Et Saint Luc ajoute : « Tous, dans la synagogue, avaient les yeux fixés sur lui ». Non seulement, en effet, la Parole fait entendre à notre intelligence, mais elle fait aussi voir à notre cœur. Elle découvre, elle révèle, elle éclaire. Bien plus qu’un message à transmettre, elle est à tel point actualité de l’événement, présence de Dieu et de Jésus, qu’elle nous les rend proches, qu’elle nous fait participants et témoins de leur lumière.
Dans l’exorde de son Évangile que nous avons entendu, saint Luc parle de ceux qui ont été les témoins oculaires de la Parole, avant d’en devenir les serviteurs et les apôtres. Qui sont ces témoins oculaires ? Tout d’abord ceux qui, dans la Parole de la Bible, ont su identifier Jésus parce que, en sens inverse, dans la vie et la mort de Jésus ils avaient pu reconnaître cette Parole qu’ils connaissaient à force de la lire. Ensuite ceux qui, parmi les fidèles de la synagogue de Nazareth qui fixaient Jésus de leur regard, l’ont saisi et reconnu comme étant cette Parole de Dieu accomplie au milieu d’eux. Finalement, jusqu’aujourd’hui, ceux qui, parmi nous, en persévérant dans la Parole de la Bible, en accrochant leur cœur et leurs pensées à elle, en la ruminant inlassablement, patiemment, amoureusement, finissent par y reconnaître les traits du visage de Jésus et par être éblouis de la lumière de son regard.
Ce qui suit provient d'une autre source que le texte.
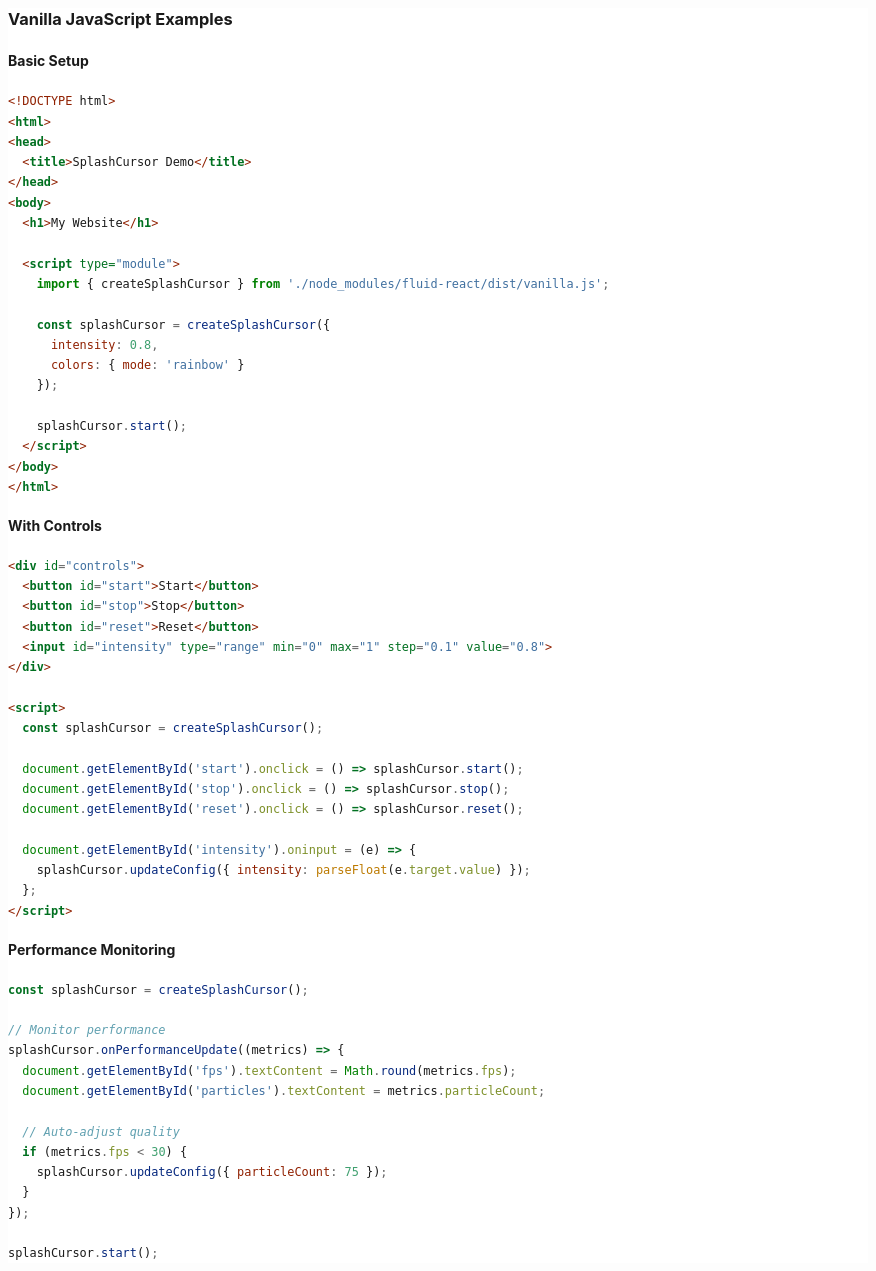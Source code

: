 ### Vanilla JavaScript Examples

#### Basic Setup
```html
<!DOCTYPE html>
<html>
<head>
  <title>SplashCursor Demo</title>
</head>
<body>
  <h1>My Website</h1>
  
  <script type="module">
    import { createSplashCursor } from './node_modules/fluid-react/dist/vanilla.js';
    
    const splashCursor = createSplashCursor({
      intensity: 0.8,
      colors: { mode: 'rainbow' }
    });
    
    splashCursor.start();
  </script>
</body>
</html>
```

#### With Controls
```html
<div id="controls">
  <button id="start">Start</button>
  <button id="stop">Stop</button>
  <button id="reset">Reset</button>
  <input id="intensity" type="range" min="0" max="1" step="0.1" value="0.8">
</div>

<script>
  const splashCursor = createSplashCursor();
  
  document.getElementById('start').onclick = () => splashCursor.start();
  document.getElementById('stop').onclick = () => splashCursor.stop();
  document.getElementById('reset').onclick = () => splashCursor.reset();
  
  document.getElementById('intensity').oninput = (e) => {
    splashCursor.updateConfig({ intensity: parseFloat(e.target.value) });
  };
</script>
```

#### Performance Monitoring
```javascript
const splashCursor = createSplashCursor();

// Monitor performance
splashCursor.onPerformanceUpdate((metrics) => {
  document.getElementById('fps').textContent = Math.round(metrics.fps);
  document.getElementById('particles').textContent = metrics.particleCount;
  
  // Auto-adjust quality
  if (metrics.fps < 30) {
    splashCursor.updateConfig({ particleCount: 75 });
  }
});

splashCursor.start();
```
Ce travail de la foi le Christ nous le demande, lorsqu’il redit, au cœur de notre liturgie, « L’Esprit du Seigneur est sur moi », et lorsqu’il affirme : « Aujourd’hui cette écriture est accomplie en vos oreilles ! » Si aujourd’hui encore la parole de Jésus doit trouver son accomplissement, cela signifie qu’il faut nous identifier, à notre tour, non pas, comme Jésus, au Prophète porteur de l’Esprit, mais aux auditeurs, pour devenir ses témoins et trouver ainsi notre place dans le corps mystique du Christ.
Rassemblés aujourd’hui avec Jésus, comme jadis dans la synagogue de Nazareth, cette liturgie de la Parole et celle du Pain et du Vin qui suivra bientôt, peuvent être pour nous la source même de toute vie. En partageant l’Évangile, en distribuant entre nous ce Pain et ce Vin, c’est la même Parole que nous ruminerons et que nous savourerons, c’est Jésus qu’il nous sera donné de reconnaître au milieu de nous.